Look. I have no problem with prostitutes (unless they are being forced into it but that’s another issue for another time), and that may sound a little insulting – image of me one with a stick being like ‘do something’ maybe? But I do not mean it that way. At all. I guess coming from little old NZ, we are constantly told how sheltered we are. So I took my little, sheltered self to Amsterdam – a place known for being extreme – and thought I was going to ‘see some shit’ If I looked for it. Instead, it was rows of neon bikini-clad Eastern Europeans (apparently it’s a thing) with fake tits. I felt a bit like I was in The Gold Coast or LA rather than the dark alleyways of Amsterdam.
- I got yelled at by a prostitute.
If you’ve been reading this article up until now, it’s probably no surprise to you that I had no idea what I was doing. I didn’t realise there was an ‘etiquette’. I had been previously warned that you do not take photos of the prostitutes, it’s such a big no-no that they have been known to send pimps out after the photographer. Apparently, as I mentioned earlier, lots of Eastern European girls are doing these jobs without the knowledge of their families and don’t want there to be any evidence that could get back home. Fair enough. But, as I ALSO mentioned earlier, there were loads and loads of young English dudes just staring but not hiring. I thought this was interesting and would make a great photo, so tried to low-key get one. Result= Prostitute across the street from me thinking it was aimed at her, pulled a curtain across herself and started yelling at me through the window. Awkard.

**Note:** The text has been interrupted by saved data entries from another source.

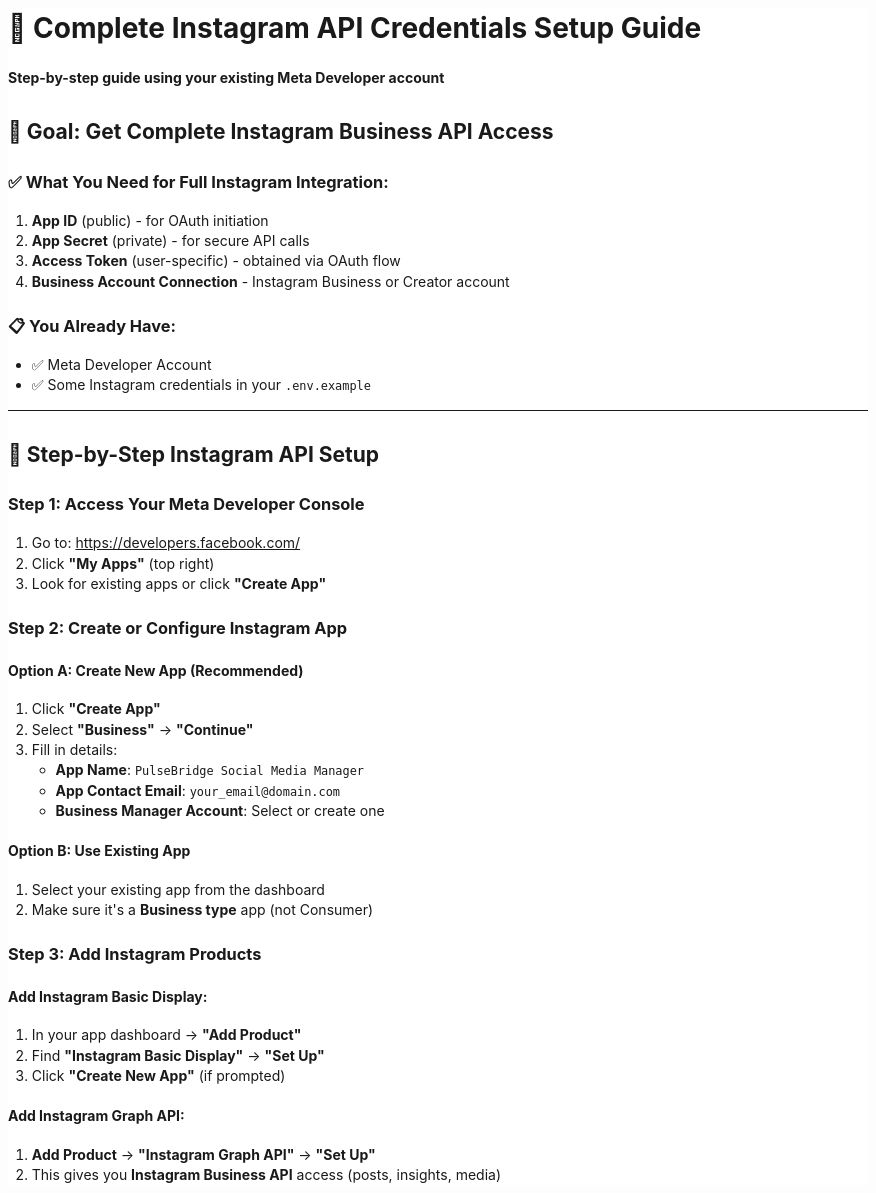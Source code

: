 # 📱 Complete Instagram API Credentials Setup Guide
**Step-by-step guide using your existing Meta Developer account**

## 🎯 **Goal: Get Complete Instagram Business API Access**

### **✅ What You Need for Full Instagram Integration:**
1. **App ID** (public) - for OAuth initiation
2. **App Secret** (private) - for secure API calls  
3. **Access Token** (user-specific) - obtained via OAuth flow
4. **Business Account Connection** - Instagram Business or Creator account

### **📋 You Already Have:**
- ✅ Meta Developer Account
- ✅ Some Instagram credentials in your `.env.example`

---

## 🚀 **Step-by-Step Instagram API Setup**

### **Step 1: Access Your Meta Developer Console**
1. Go to: https://developers.facebook.com/
2. Click **"My Apps"** (top right)
3. Look for existing apps or click **"Create App"**

### **Step 2: Create or Configure Instagram App**

#### **Option A: Create New App (Recommended)**
1. Click **"Create App"** 
2. Select **"Business"** → **"Continue"**
3. Fill in details:
   - **App Name**: `PulseBridge Social Media Manager`
   - **App Contact Email**: `your_email@domain.com`
   - **Business Manager Account**: Select or create one

#### **Option B: Use Existing App**
1. Select your existing app from the dashboard
2. Make sure it's a **Business type** app (not Consumer)

### **Step 3: Add Instagram Products**

#### **Add Instagram Basic Display:**
1. In your app dashboard → **"Add Product"**
2. Find **"Instagram Basic Display"** → **"Set Up"**
3. Click **"Create New App"** (if prompted)

#### **Add Instagram Graph API:**
1. **Add Product** → **"Instagram Graph API"** → **"Set Up"**
2. This gives you **Instagram Business API** access (posts, insights, media)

As close as I could get to capturing ‘lads staring at the prostitutes’
- It’s sleazy, but not in the way you’d expect.
Again, I already kind of touched on this, but there was something still quite disturbing about the whole scene. And it wasn’t what I thought it would be. It was all the tourists. It was that the majority of the building layout went: whorehouse, tourist shop, tourist theme pub – back to whorehouse. I didn’t know what to think of how I felt about this strange commodification of the local sex industry. On one side, having an open dialogue about it was good I guess, but something seemed wrong that on the same street corner I could buy a prostitute, I could also buy a fridge magnet stating that I had bought a prostitute. Weird. Maybe I was just being prudish? Regardless, something felt off about the whole scene.
I Took A Walk Through Amsterdam’s Sex District – And It’s Not What you’d Expect.